We got to the hospital this morning about 5:30am. Right now it's about 6:30pm and she just got out of surgery. The doctor says that the entire area in question was tumor, and appeared to be a glioma which is a low grade brain cancer. In his estimation, he was able to remove about 97% of it. I haven't seen her yet, but he says that she is awake and there doesn't seem to be any problems with hearing, speech, or vision. She's going to be in the ICU for the next few days, depending on how the next 24 hours go. We won't know for sure exactly what it is until the pathology reports, but the initial hunch is that we'll be deciding in a week or two what additional treatment will be required. All in all, I'm feeling like this is a pretty positive result, but she's not out of the woods till it's all gone. So now we begin the long road to recovery. Thanks to everyone for all the prayers, messages, and general support. It has been an amazing strength! I'll keep updates flowing as I learn more.

Sunday, November 8, 2009

Surgery

Surgery will be this Wed. Courtney goes in @ 5:30am. We will post updates as soon as we know more.

Tuesday, November 3, 2009

Meeting with the Surgeon

We met with a neurosurgeon today and the news is mostly good, at least relative to some of the fears we've been having. Courtney has two things going on. First, she has a tumor about 2 cm in diameter in her right temporal lobe. It is operable, and the surgeon thinks he'll be able to remove the whole mass. We won't know if it's benign or malignant until after it is examined under a microscope by a pathologist. The second thing is that a large part of her right brain has an abnormal appearance that could be swelling caused by a crowding of the brain tissue by the tumor, but could also be a more diffuse type of tumor that would likely be a low grade malignancy. We're hoping to have surgery this month to find out for sure.

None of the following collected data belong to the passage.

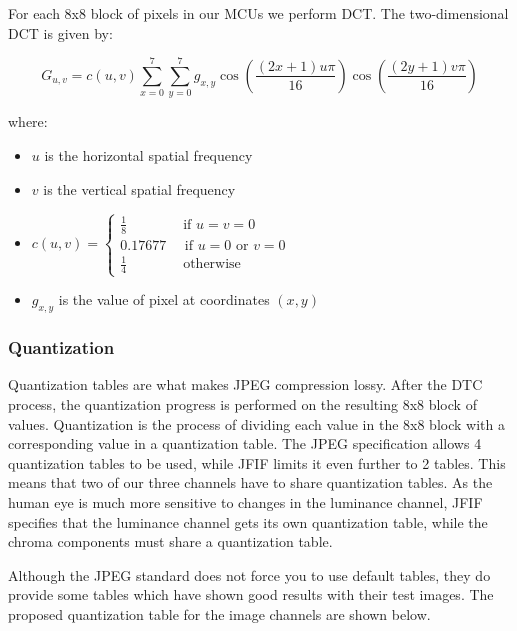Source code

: \begin{infobox}
For each 8x8 block of pixels in our MCUs we perform DCT. The two-dimensional DCT is given by:

$$ G_{u,v} = c(u,v)\sum_{x=0}^{7}\sum_{y=0}^{7}g_{x,y}\cos{\left(\frac{(2x+1)u\pi}{16}\right)}\cos{\left(\frac{(2y+1)v\pi}{16}\right)} $$

where:
\begin{itemize}
	\item $u$ is the horizontal spatial frequency 
	\item $v$ is the vertical spatial frequency 
	\item $c(u,v) = \begin{cases}\frac{1}{8} \quad \quad \quad \quad\text{if } u=v=0\\ 
	                             0.17677 \quad \text{ if } u = 0 \text{ or } v = 0\\
	                             \frac{1}{4} \quad \quad \quad \quad\text{otherwise}
	                             \end{cases} $
    \item $g_{x,y}$ is the value of pixel at coordinates $(x,y)$ 
\end{itemize}

\vspace{4mm}
\subsubsection*{Quantization}
\vspace{-2.5mm}
Quantization tables are what makes JPEG compression lossy. 
After the DTC process, the quantization progress is performed on the resulting 8x8 block of values.
Quantization is the process of dividing each value in the 8x8 block with a corresponding value in a quantization table. 
The JPEG specification allows 4 quantization tables to be used, while JFIF limits it even further to 2 tables. 
This means that two of our three channels have to share quantization tables. 
As the human eye is much more sensitive to changes in the luminance channel, JFIF specifies that the luminance channel gets its own quantization table, while the chroma components must share a quantization table.

Although the JPEG standard does not force you to use default tables, they do provide some tables which have shown good results with their test images. The proposed quantization table for the image channels are shown below.


\end{infobox}
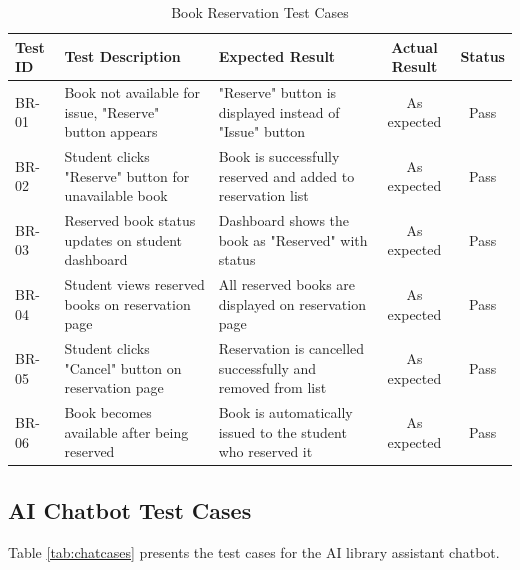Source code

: \documentclass[12pt,a4paper]{report}
\begin{document}
\begin{table}[H]
\centering
\begin{tabularx}{\textwidth}{|l|X|X|c|c|}
\hline
\textbf{Test ID} & \textbf{Test Description} & \textbf{Expected Result} & \textbf{Actual Result} & \textbf{Status} \\
\hline
BR-01 & Book not available for issue, "Reserve" button appears & "Reserve" button is displayed instead of "Issue" button & As expected & Pass \\
\hline
BR-02 & Student clicks "Reserve" button for unavailable book & Book is successfully reserved and added to reservation list & As expected & Pass \\
\hline
BR-03 & Reserved book status updates on student dashboard & Dashboard shows the book as "Reserved" with status & As expected & Pass \\
\hline
BR-04 & Student views reserved books on reservation page & All reserved books are displayed on reservation page & As expected & Pass \\
\hline
BR-05 & Student clicks "Cancel" button on reservation page & Reservation is cancelled successfully and removed from list & As expected & Pass \\
\hline
BR-06 & Book becomes available after being reserved & Book is automatically issued to the student who reserved it & As expected & Pass \\
\hline
\end{tabularx}
\caption{Book Reservation Test Cases}
\label{tab:reservationcases}
\end{table}

\newpage

\subsection{AI Chatbot Test Cases}

Table \ref{tab:chatcases} presents the test cases for the AI library assistant chatbot.

\vspace{0.5cm}
\end{document}
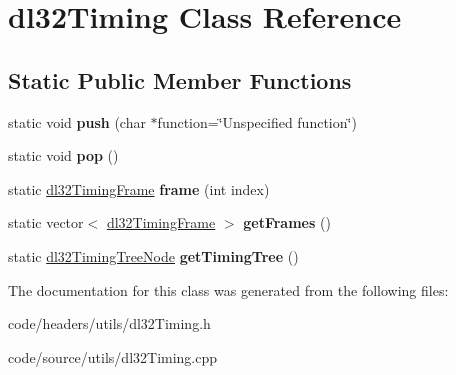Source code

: \hypertarget{classdl32_timing}{\section{dl32\-Timing Class Reference}
\label{classdl32_timing}
}
\subsection*{Static Public Member Functions}
\begin{DoxyCompactItemize}
\item 
\hypertarget{classdl32_timing_a22eb96cb80187bf1f5535594edd5c737}{static void {\bfseries push} (char $\ast$function=\char`\"{}Unspecified function\char`\"{})}\label{classdl32_timing_a22eb96cb80187bf1f5535594edd5c737}

\item 
\hypertarget{classdl32_timing_adec92ef42d9fc5beb1a60b7f5167ea17}{static void {\bfseries pop} ()}\label{classdl32_timing_adec92ef42d9fc5beb1a60b7f5167ea17}

\item 
\hypertarget{classdl32_timing_a6e1d86888e166fa995932e4a36dc7896}{static \hyperlink{structdl32_timing_frame}{dl32\-Timing\-Frame} {\bfseries frame} (int index)}\label{classdl32_timing_a6e1d86888e166fa995932e4a36dc7896}

\item 
\hypertarget{classdl32_timing_ae5adf7de7e7e7de927a120ca71d18b2d}{static vector$<$ \hyperlink{structdl32_timing_frame}{dl32\-Timing\-Frame} $>$ {\bfseries get\-Frames} ()}\label{classdl32_timing_ae5adf7de7e7e7de927a120ca71d18b2d}

\item 
\hypertarget{classdl32_timing_af321f053c01b6c909ace7a0ad4c86ecc}{static \hyperlink{classdl32_timing_tree_node}{dl32\-Timing\-Tree\-Node} {\bfseries get\-Timing\-Tree} ()}\label{classdl32_timing_af321f053c01b6c909ace7a0ad4c86ecc}

\end{DoxyCompactItemize}


The documentation for this class was generated from the following files\-:\begin{DoxyCompactItemize}
\item 
code/headers/utils/dl32\-Timing.\-h\item 
code/source/utils/dl32\-Timing.\-cpp\end{DoxyCompactItemize}
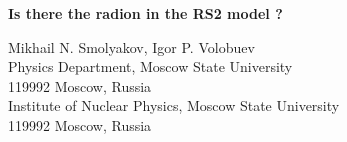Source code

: \documentclass[a4paper,12pt]{article}
\begin{document}
\begin{center}
 
\vspace{1cm}

{\LARGE\bf Is there the radion in the RS2 model ?} \vspace{4mm}

{Mikhail N. Smolyakov\coordHE{}, Igor P. Volobuev\coordHE{}\\ \vspace{2mm}
\coordHE{}Physics Department, Moscow State University
\\ 119992 Moscow, Russia \\ \coordHE{}Institute of Nuclear Physics,
Moscow State University \\ 119992  Moscow, Russia }

\end{center}

\begin{abstract}{We analyse the physical boundary conditions at infinity
for metric fluctuations and  gauge functions in the RS2 model with matter
on the brane. We argue that due to these boundary conditions the radion
field cannot be gauged out in this case. Thus, it represents a physical
degree of freedom of the model.}
\end{abstract}
\end{document}
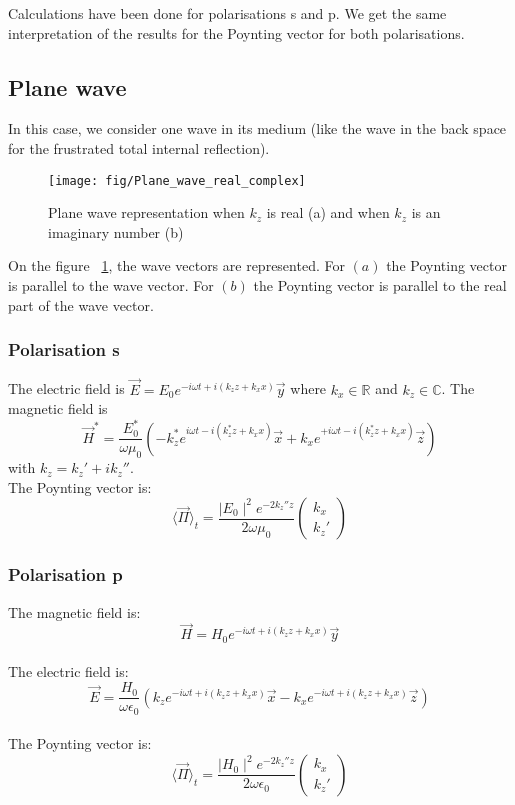 Calculations have been done for polarisations s and p. We get the same interpretation of the results for the Poynting vector for both polarisations.

\subsection{Plane wave}
In this case, we consider one wave in its medium (like the wave in the back space for the frustrated total internal reflection).\\
\begin{figure}[h!]
\texttt{[image: fig/Plane\_wave\_real\_complex]}
\caption{\label{fig:Plane_wave_real_complex}Plane  wave representation when $k_z$ is real (a) and when $k_z$ is an imaginary number (b)}
\end{figure}

On the figure ~\ref{fig:Plane_wave_real_complex}, the wave vectors are represented. For $(a)$ the Poynting vector is parallel to the wave vector. For $(b)$ the Poynting vector is parallel to the real part of the wave vector.\\
\subsubsection{Polarisation s}
The electric field is $\vec{E}=E_0e^{-i\omega t+i(k_zz+k_xx)}\vec{y}$ where $k_x\in \mathbb{R}$ and $k_z\in \mathbb{C}$.
The magnetic field is\\
$$
\vec{H}^*=\frac{E_0^*}{\omega \mu _0}(-k_z^*e^{i\omega t-i(k_z^*z+k_xx)}\vec{x}+k_xe^{+i\omega t-i(k_z^*z+k_xx)}\vec{z}) 
$$ with $k_z=k_z'+ik_z''$.\\
The Poynting vector is:
\begin{equation}
\langle \vec{\Pi} \rangle _t=\displaystyle\frac{\displaystyle\mid E_0\mid ^2e^{-2k_z''z}}{\displaystyle2\omega \mu _0}
\begin{pmatrix}
k_x\\
k_z'
\end{pmatrix}
\end{equation}

\subsubsection{Polarisation p}
The magnetic field is:\\
$$\vec{H}=H_0e^{-i\omega t+i(k_zz+k_xx)}\vec{y}$$\\
The electric field is:\\
$$\vec{E}=\frac{H_0}{\omega\epsilon_0}(k_ze^{-i\omega t+i(k_zz+k_xx)}\vec{x}-k_xe^{-i\omega t+i(k_zz+k_xx)}\vec{z})$$\\
The Poynting vector is:
\begin{equation}
\langle \vec{\Pi} \rangle _t=\displaystyle\frac{\displaystyle\mid H_0\mid ^2e^{-2k_z''z}}{\displaystyle2\omega \epsilon _0}
\begin{pmatrix}
k_x\\
k_z'
\end{pmatrix}
\end{equation}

Because of her seizures, Courtney is unable to drive, cook over our gas stove, take a bath, etc. for at least the next few months. After surgery, she'll be in ICU for a few days, then on a recovery floor for a few more. The up-side of surgery is that she doesn't have to shave her whole head. (You should have seen her smile at that news!!!) She'll only have to shave a part over and behind her right ear. I'm telling her she can do a comb-over easily. The down-side is that due to the location of the tumor, it's possible she could loose some of her ability or interest in music. (Those of you who know her also know that music is her life as well as her profession.)

Thanks to everyone for the sincere concern and well wishes. The good that you have done for us is beyond description. Please continue to remember her in your prayers!